Search code examples
pythongeojsongeocodeshapely

How do I reverse geocode a large number of points in python?


Right now I have a GeoJson File and the following function using shapely:

It takes in a coordinate and returns the neighborhood name

    def get_neighb(lat, lon):
    """Input Latitude and Longitude, Returns Neighborhood Name"""
    point = Point(lon, lat)
    found = False
    for feature in geo_data['features']:
        polygon = shape(feature['geometry'])
        if polygon.contains(point):
            return(feature['properties']['neighborhood'])
            found = True
    if found is False:
        return('NA')

# Initialize list
tn = ['']*data.shape[0]
for i in range(len(tn)):
    tn[i] = get_neighb(data.latitude[i], data.longitude[i])

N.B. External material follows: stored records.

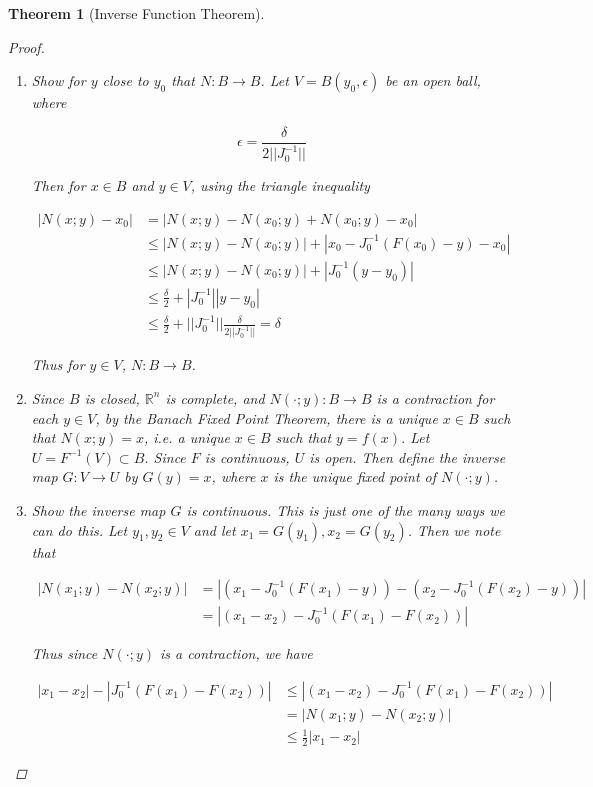 \documentclass{article}
\newtheorem{theorem}{Theorem}[section]
\def\R{{\mathbb R}}
\begin{document}
\begin{theorem}[Inverse Function Theorem]
\begin{proof}
\begin{enumerate}
In other words, on the closed ball $B$, $N$ is Lipschitz with Lipschitz constant 1/2, thus a contraction. 

\item Show for $y$ close to $y_0$ that $N: B \rightarrow B$. Let $V = B(y_0, \epsilon)$ be an open ball, where

\[
\epsilon = \frac{\delta}{ 2 ||J_0^{-1}||}
\]

Then for $x \in B$ and $y \in V$, using the triangle inequality

\begin{align*}
|N(x; y) - x_0| &= |N(x; y) - N(x_0; y) + N(x_0; y) - x_0| \\
&\leq |N(x; y) - N(x_0; y)| + |x_0 - J_0^{-1}(F(x_0) - y) - x_0| \\
&\leq |N(x; y) - N(x_0; y)| + |J_0^{-1}(y - y_0)| \\
&\leq \frac{\delta}{2} + |J_0^{-1}||y - y_0| \\
&\leq \frac{\delta}{2} + ||J_0^{-1}||\frac{\delta}{ 2 ||J_0^{-1}||} = \delta 
\end{align*}

Thus for $y \in V$, $N: B \rightarrow B$.

\item Since $B$ is closed, $\R^n$ is complete, and $N(\cdot; y): B \rightarrow B$ is a contraction for each $y \in V$, by the Banach Fixed Point Theorem, there is a unique $x \in B$ such that $N(x; y) = x$, i.e. a unique $x \in B$ such that $y = f(x)$. Let $U = F^{-1}(V) \subset B$. Since $F$ is continuous, $U$ is open. Then define the inverse map $G: V \rightarrow U$ by $G(y) = x$, where $x$ is the unique fixed point of $N(\cdot; y)$.

\item Show the inverse map $G$ is continuous. This is just one of the many ways we can do this. Let $y_1, y_2 \in V$ and let $x_1 = G(y_1), x_2 = G(y_2)$. Then we note that

\begin{align*}
|N(x_1; y) - N(x_2; y)| &= |(x_1 - J_0^{-1}(F(x_1) - y)) - (x_2 - J_0^{-1}(F(x_2) - y))| \\
&= |(x_1 - x_2) - J_0^{-1} (F(x_1) - F(x_2))|
\end{align*}

Thus since $N(\cdot; y)$ is a contraction, we have

\begin{align*}
|x_1 - x_2| - |J_0^{-1} (F(x_1) - F(x_2))| &\leq |(x_1 - x_2) - J_0^{-1} (F(x_1) - F(x_2))| \\
&= |N(x_1; y) - N(x_2; y)| \\
&\leq \frac{1}{2}|x_1 - x_2|
\end{align*}


\end{enumerate}
\end{proof}
\end{theorem}
\end{document}
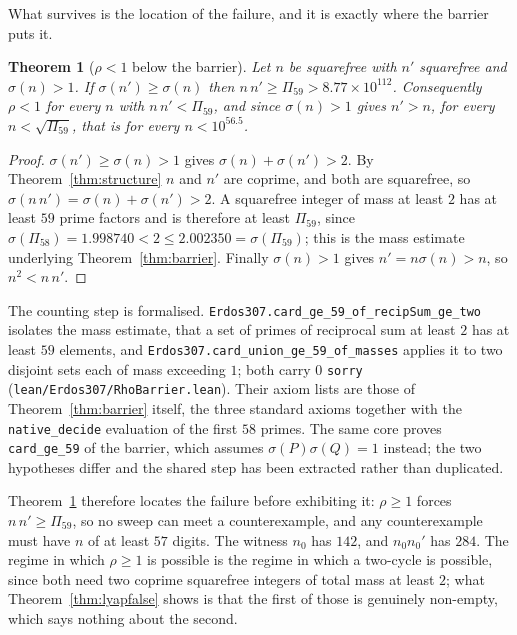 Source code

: \documentclass[11pt]{article}
\newtheorem{theorem}{Theorem}[section]
\theoremstyle{definition}
\begin{document}
What survives is the location of the failure, and it is exactly where the barrier puts it.

\begin{theorem}[$\rho<1$ below the barrier]\label{thm:rhobarrier}
Let $n$ be squarefree with $n'$ squarefree and $\sigma(n)>1$. If $\sigma(n')\ge\sigma(n)$ then
$n\,n'\ge\Pi_{59}>8.77\times10^{112}$. Consequently $\rho<1$ for every $n$ with
$n\,n'<\Pi_{59}$, and since $\sigma(n)>1$ gives $n'>n$, for every $n<\sqrt{\Pi_{59}}$, that is for
every $n<10^{56.5}$.
\end{theorem}
\begin{proof}
$\sigma(n')\ge\sigma(n)>1$ gives $\sigma(n)+\sigma(n')>2$. By Theorem~\ref{thm:structure} $n$ and
$n'$ are coprime, and both are squarefree, so $\sigma(n\,n')=\sigma(n)+\sigma(n')>2$. A squarefree
integer of mass at least $2$ has at least $59$ prime factors and is therefore at least $\Pi_{59}$,
since $\sigma(\Pi_{58})=1.998740<2\le2.002350=\sigma(\Pi_{59})$; this is the mass estimate
underlying Theorem~\ref{thm:barrier}. Finally $\sigma(n)>1$ gives $n'=n\sigma(n)>n$, so
$n^2<n\,n'$.
\end{proof}

The counting step is formalised. \texttt{Erdos307.card\_ge\_59\_of\_recipSum\_ge\_two} isolates the
mass estimate, that a set of primes of reciprocal sum at least $2$ has at least $59$ elements, and
\texttt{Erdos307.card\_union\_ge\_59\_of\_masses} applies it to two disjoint sets each of mass
exceeding $1$; both carry $0$ \texttt{sorry}
\textup{(\texttt{lean/Erdos307/RhoBarrier.lean})}. Their axiom lists are those of
Theorem~\ref{thm:barrier} itself, the three standard axioms together with the
\texttt{native\_decide} evaluation of the first $58$ primes. The same core proves
\texttt{card\_ge\_59} of the barrier, which assumes $\sigma(P)\sigma(Q)=1$ instead; the two
hypotheses differ and the shared step has been extracted rather than duplicated.

Theorem~\ref{thm:rhobarrier} therefore locates the failure before exhibiting it: $\rho\ge1$ forces
$n\,n'\ge\Pi_{59}$, so no sweep can meet a counterexample, and any counterexample must have $n$ of
at least $57$ digits. The witness $n_0$ has $142$, and $n_0n_0'$ has $284$. The regime in which
$\rho\ge1$ is possible is the regime in which a two-cycle is possible, since both need two coprime
squarefree integers of total mass at least $2$; what Theorem~\ref{thm:lyapfalse} shows is that the
first of those is genuinely non-empty, which says nothing about the second.
\end{document}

This works, but it is really slow, any thoughts on how I could speed it up, currently running it on 4,000,000 row.


Solution

  • If you want to avoid for example the heavy-duty machinery of a PostGIS database, it could be of interest to employ the rtree package as (as the documentation states) "cheapo spatial database". The idea would be mostly as follows:

    #!/usr/bin/env python
    from itertools import product
    from random import uniform, sample, seed
    from rtree import index
    from shapely.geometry import Point, Polygon, box, shape
    from shapely.affinity import translate
    
    seed(666)
    
    #generate random polygons, in your case, the polygons are stored
    #in geo_data['features']
    P = Polygon([(0, 0), (0.5, 0), (0.5, 0.5), (0, 0.5), (0, 0)])
    polygons = []
    for dx, dy in product(range(0, 100), range(0, 100)):
        polygons.append(translate(P, dx, dy))
    
    #construct the spatial index and insert bounding boxes of all polygons
    idx = index.Index()
    for pid, P in enumerate(polygons):
        idx.insert(pid, P.bounds)
    
    delta = 0.5
    for i in range(0, 1000):
        #generate random points
        x, y = uniform(0, 10), uniform(0, 10)
        pnt = Point(x, y)
    
        #create a region around the point of interest
        bounds = (x-delta, y-delta, x+delta, y+delta)
    
        #also possible, but much slower
        #bounds = pnt.buffer(delta).bounds
    
        #the index tells us which polygons are worth checking, i.e.,
        #the bounding box of which intersects with the region constructed in previous step
        for candidate in idx.intersection(bounds):
            P = polygons[candidate]
    
            #test only these candidates
            if P.contains(pnt):
                print(pnt, P)